Out of curiosity I opened the door and saw a pretty, brown haired girl on the stage, playing to an empty house.
I listened for a few minutes and closed the door and went away.
That same week I was knocking on a door in an apartment house two blocks from where I lived. I was interested in a beautiful blonde girl named Orpha who lived there when I heard a voice coming from down the hall yelling " Orpha is not home."
I stopped knocking and walked down the hall. A gorgeous brown haired girl stood in her doorway. I introduced myself because it was the same girl I had seen at the piano earlier that day. I was stunned a little by the coincidence and asked her name and did she go to Franklin? Did she play the piano that day? She confirmed she was that girl. What a strange chance meeting. Kismet?
She lived with her Mother and they had been living in Seattle until earlier that year. Her name was Lee Bower. She had attended Garfield High up here. She also was dating the star baseball player at our school and he was moving to Salem to play semipro baseball. I asked her out to a dance at Jantzen Beach Park, a favorite hang out for teens back then.
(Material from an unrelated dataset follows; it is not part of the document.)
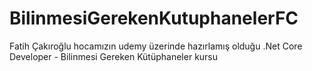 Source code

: # BilinmesiGerekenKutuphanelerFC
Fatih Çakıroğlu hocamızın udemy üzerinde hazırlamış olduğu .Net Core Developer - Bilinmesi Gereken Kütüphaneler kursu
Wonder of wonders two years later she became my bride. We moved to Seattle where I worked at Boeing and she worked at Best Apparel. She later worked at Boeing too.
We have six sons. Five by Lee, one by Elsbeth McDaniel, mother of two daughters and a son. I married Beth a year after losing Lee in 1968.
Beth was everybody's favorite waitress at White Center's best restaurant, the Epicure. Beth was a good sport and joined me in my outdoor activities like fishing and golf. She also tried skiing although that was asking a lot.
I loved to ski at Mt Hood so I tried to teach Beth on a battered pair which I restored by installing metal edges and painting them bright orange. Her son had learned from his dad, who was a former instructor, as did my two new daughters.
Beth was contented using the beginners rope tow and was not really enthusiastic so she gave up and tramped to the lodge. She entered the rest room still wearing foggy glasses and noticed a young man entering the toilet and challenged his action. She shouted,"young man you are in the ladies rest room."
The intruder smiled and " sorry, Ma’am, I am afraid you had trouble seeing through your foggy glasses. You are in the men’s room.”
Thoroughly embarrassed, she beat a hasty retreat and never ever tried the sport again.
I think she also detested the orange painted skis.